Exercise prompt: Your answer should be each line of the entries that contains the word "disabled", copied in full.

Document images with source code
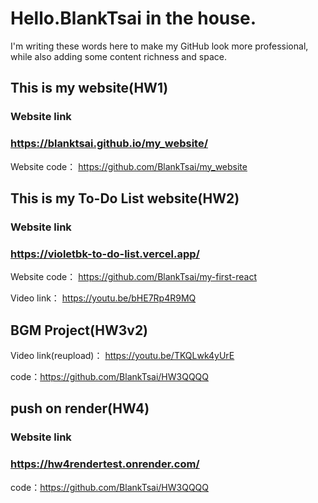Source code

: # Hello.BlankTsai in the house.
I'm writing these words here to make my GitHub look more professional, while also adding some content richness and space.
## This is my website(HW1)
### Website link
### https://blanktsai.github.io/my_website/
Website code：
https://github.com/BlankTsai/my_website
## This is my To-Do List website(HW2)
### Website link
### https://violetbk-to-do-list.vercel.app/
Website code：
https://github.com/BlankTsai/my-first-react 
  
Video link：
https://youtu.be/bHE7Rp4R9MQ
## BGM Project(HW3v2)
Video link(reupload)：
https://youtu.be/TKQLwk4yUrE

code：https://github.com/BlankTsai/HW3QQQQ
## push on render(HW4)
### Website link
### https://hw4rendertest.onrender.com/
code：https://github.com/BlankTsai/HW3QQQQ
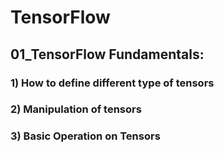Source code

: # TensorFlow

## 01_TensorFlow Fundamentals:
### 1) How to define different type of tensors
### 2) Manipulation of tensors
### 3) Basic Operation on Tensors
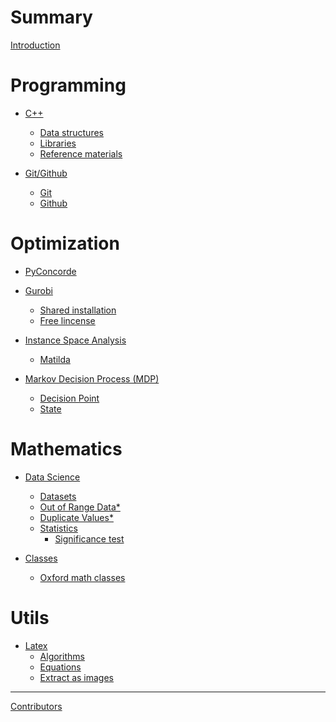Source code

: # Summary

[Introduction]()

# Programming

- [C++](c++/Common-errors.md)
  - [Data structures](c++/Data-structures.md)
  - [Libraries](c++/Libraries.md)
  - [Reference materials](c++/Cpp-reference-materials.md)

- [Git/Github](./git-github/git-github.md)
  - [Git](./git-github/Git.md)
  - [Github](./git-github/Github.md)

# Optimization

- [PyConcorde](./concorde/Pyconcorde.md)

- [Gurobi](./gurobi/gurobi.md)
  - [Shared installation](./gurobi/Shared-installation.md)
  - [Free lincense](./gurobi/Free-license.md)

- [Instance Space Analysis]()
  - [Matilda](./instance-space-analysis/Matilda.md)

- [Markov Decision Process (MDP)]()
  - [Decision Point](./mdp/decision-point.md)
  - [State](./mdp/state.md)

# Mathematics

- [Data Science](./data-science/Chapter.md)
  - [Datasets](./data-science/datasets/datasets.md)
  - [Out of Range Data*](./data-science/out_of_range_data.md)
  - [Duplicate Values*](./data-science/duplicate-values.md)
  - [Statistics](data-science/statistics/statistics.md)
    - [Significance test](data-science/statistics/Significance-test.md)

- [Classes](./mathematics/mathematics.md)
  - [Oxford math classes](./mathematics/oxford-math.md)

# Utils

- [Latex](./latex/latex.md)
  - [Algorithms](./latex/Algorithms.md)
  - [Equations](./latex/Equations.md)
  - [Extract as images](./latex/Extract-as-images.md)

---

[Contributors]()
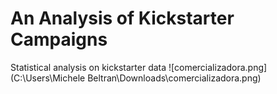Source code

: # An Analysis of Kickstarter Campaigns
Statistical analysis on kickstarter data
![comercializadora.png](C:\Users\Michele Beltran\Downloads\comercializadora.png)
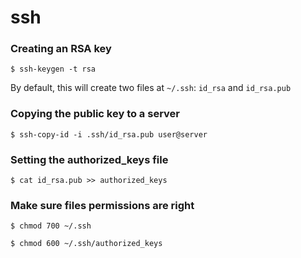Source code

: # ssh

### Creating an RSA key

`$ ssh-keygen -t rsa`

By default, this will create two files at `~/.ssh`: `id_rsa` and `id_rsa.pub`

### Copying the public key to a server

`$ ssh-copy-id -i .ssh/id_rsa.pub user@server`

### Setting the authorized\_keys file

`$ cat id_rsa.pub >> authorized_keys`

### Make sure files permissions are right

`$ chmod 700 ~/.ssh`

`$ chmod 600 ~/.ssh/authorized_keys`



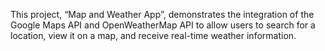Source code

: This project, “Map and Weather App”, demonstrates the integration of the Google Maps API and OpenWeatherMap API to allow users to search for a location, view it on a map, and receive real-time weather information.
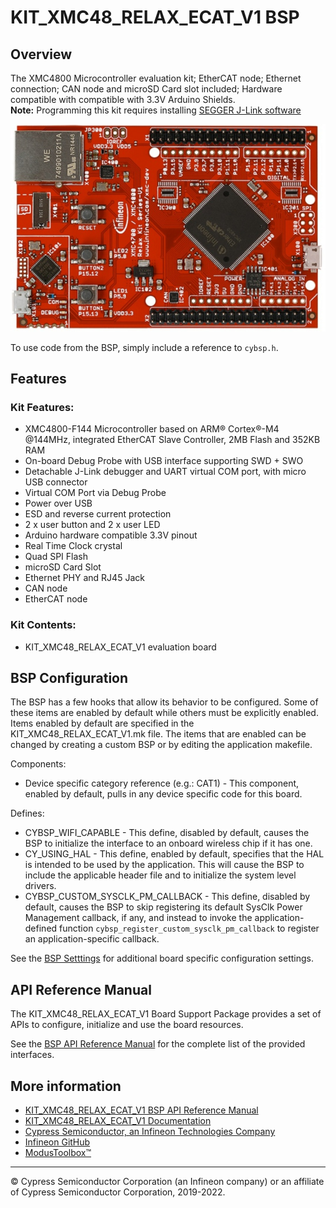 # KIT_XMC48_RELAX_ECAT_V1 BSP

## Overview

The XMC4800 Microcontroller evaluation kit; EtherCAT node; Ethernet connection; CAN node and microSD Card slot included; Hardware compatible with compatible with 3.3V Arduino Shields.     
**Note:**
Programming this kit requires installing 
[SEGGER J-Link software](https://www.segger.com/downloads/jlink/#J-LinkSoftwareAndDocumentationPack)

![](docs/html/board.png)

To use code from the BSP, simply include a reference to `cybsp.h`.

## Features

### Kit Features:

* XMC4800-F144 Microcontroller based on ARM® Cortex®-M4 @144MHz, integrated EtherCAT Slave Controller, 2MB Flash and 352KB RAM
* On-board Debug Probe with USB interface supporting SWD + SWO
* Detachable J-Link debugger and UART virtual COM port, with micro USB connector
* Virtual COM Port via Debug Probe
* Power over USB
* ESD and reverse current protection
* 2 x user button and 2 x user LED
* Arduino hardware compatible 3.3V pinout
* Real Time Clock crystal
* Quad SPI Flash
* microSD Card Slot
* Ethernet PHY and RJ45 Jack
* CAN node
* EtherCAT node

### Kit Contents:

* KIT_XMC48_RELAX_ECAT_V1 evaluation board

## BSP Configuration

The BSP has a few hooks that allow its behavior to be configured. Some of these items are enabled by default while others must be explicitly enabled. Items enabled by default are specified in the KIT_XMC48_RELAX_ECAT_V1.mk file. The items that are enabled can be changed by creating a custom BSP or by editing the application makefile.

Components:
* Device specific category reference (e.g.: CAT1) - This component, enabled by default, pulls in any device specific code for this board.

Defines:
* CYBSP_WIFI_CAPABLE - This define, disabled by default, causes the BSP to initialize the interface to an onboard wireless chip if it has one.
* CY_USING_HAL - This define, enabled by default, specifies that the HAL is intended to be used by the application. This will cause the BSP to include the applicable header file and to initialize the system level drivers.
* CYBSP_CUSTOM_SYSCLK_PM_CALLBACK - This define, disabled by default, causes the BSP to skip registering its default SysClk Power Management callback, if any, and instead to invoke the application-defined function `cybsp_register_custom_sysclk_pm_callback` to register an application-specific callback.



See the [BSP Setttings][settings] for additional board specific configuration settings.

## API Reference Manual

The KIT_XMC48_RELAX_ECAT_V1 Board Support Package provides a set of APIs to configure, initialize and use the board resources.

See the [BSP API Reference Manual][api] for the complete list of the provided interfaces.

## More information
* [KIT_XMC48_RELAX_ECAT_V1 BSP API Reference Manual][api]
* [KIT_XMC48_RELAX_ECAT_V1 Documentation](https://www.infineon.com/cms/en/product/evaluation-boards/kit_xmc48_relax_ecat_v1/)
* [Cypress Semiconductor, an Infineon Technologies Company](http://www.cypress.com)
* [Infineon GitHub](https://github.com/infineon)
* [ModusToolbox™](https://www.cypress.com/products/modustoolbox-software-environment)

[api]: https://infineon.github.io/TARGET_KIT_XMC48_RELAX_ECAT_V1/html/modules.html
[settings]: https://infineon.github.io/TARGET_KIT_XMC48_RELAX_ECAT_V1/html/md_bsp_settings.html

---
© Cypress Semiconductor Corporation (an Infineon company) or an affiliate of Cypress Semiconductor Corporation, 2019-2022.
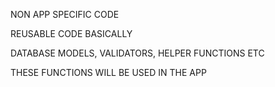 NON APP SPECIFIC CODE

REUSABLE CODE BASICALLY

DATABASE MODELS, VALIDATORS, HELPER FUNCTIONS ETC

THESE FUNCTIONS WILL BE USED IN THE APP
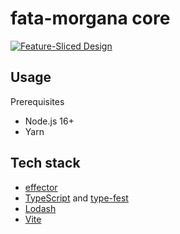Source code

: # fata-morgana core

[![Feature-Sliced Design][shields-fsd-pain]](https://feature-sliced.design/)

## Usage

Prerequisites
- Node.js 16+
- Yarn

## Tech stack

- [effector](https://effector.dev/)
- [TypeScript](https://www.typescriptlang.org/) and [type-fest](https://github.com/sindresorhus/type-fest)
- [Lodash](https://lodash.com/)
- [Vite](https://vitejs.dev/)

[shields-fsd-pain]: https://img.shields.io/badge/Feature--Sliced-Design?labelColor=262224&color=F92672&logoWidth=20&style=flat-square&logo=data:image/png;base64,iVBORw0KGgoAAAANSUhEUgAAABQAAAAaCAYAAAC3g3x9AAAACXBIWXMAAALFAAACxQGJ1n/vAAAAAXNSR0IArs4c6QAAAARnQU1BAACxjwv8YQUAAABHSURBVHgB7dKxCQAgDETR08ZNHNBBHNBNrBQFuyCCKQK5V6QMfBJAWVij5zLwKbW6d0VYx2TZyXnBKxvEZJnDx2bylf1kdRM6tiAZsruQ/QAAAABJRU5ErkJggg==
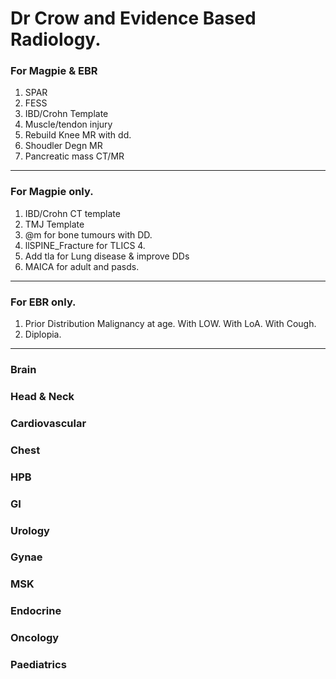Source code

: # Dr Crow and Evidence Based Radiology.

### For Magpie & EBR

1. SPAR
1. FESS
1. IBD/Crohn Template
1. Muscle/tendon injury
2. Rebuild Knee MR with dd. 
3. Shoudler Degn MR
4. Pancreatic mass CT/MR

---

### For Magpie only. 

1. IBD/Crohn CT template 
2. TMJ Template
3. @m for bone tumours with DD. 
4. llSPINE_Fracture for TLICS 4.
5. Add tla for Lung disease & improve DDs
6. MAICA for adult and pasds.
---

### For EBR only. 

1. Prior Distribution Malignancy at age.
		With LOW. With LoA. With Cough. 
2. Diplopia. 

---

### Brain

### Head & Neck

### Cardiovascular

### Chest

### HPB

### GI

### Urology

### Gynae

### MSK

### Endocrine

### Oncology

### Paediatrics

Solution:
* CYBSP_WIFI_CAPABLE - This define, disabled by default, causes the BSP to initialize the interface to an onboard wireless chip if it has one.
* CYBSP_CUSTOM_SYSCLK_PM_CALLBACK - This define, disabled by default, causes the BSP to skip registering its default SysClk Power Management callback, if any, and instead to invoke the application-defined function `cybsp_register_custom_sysclk_pm_callback` to register an application-specific callback.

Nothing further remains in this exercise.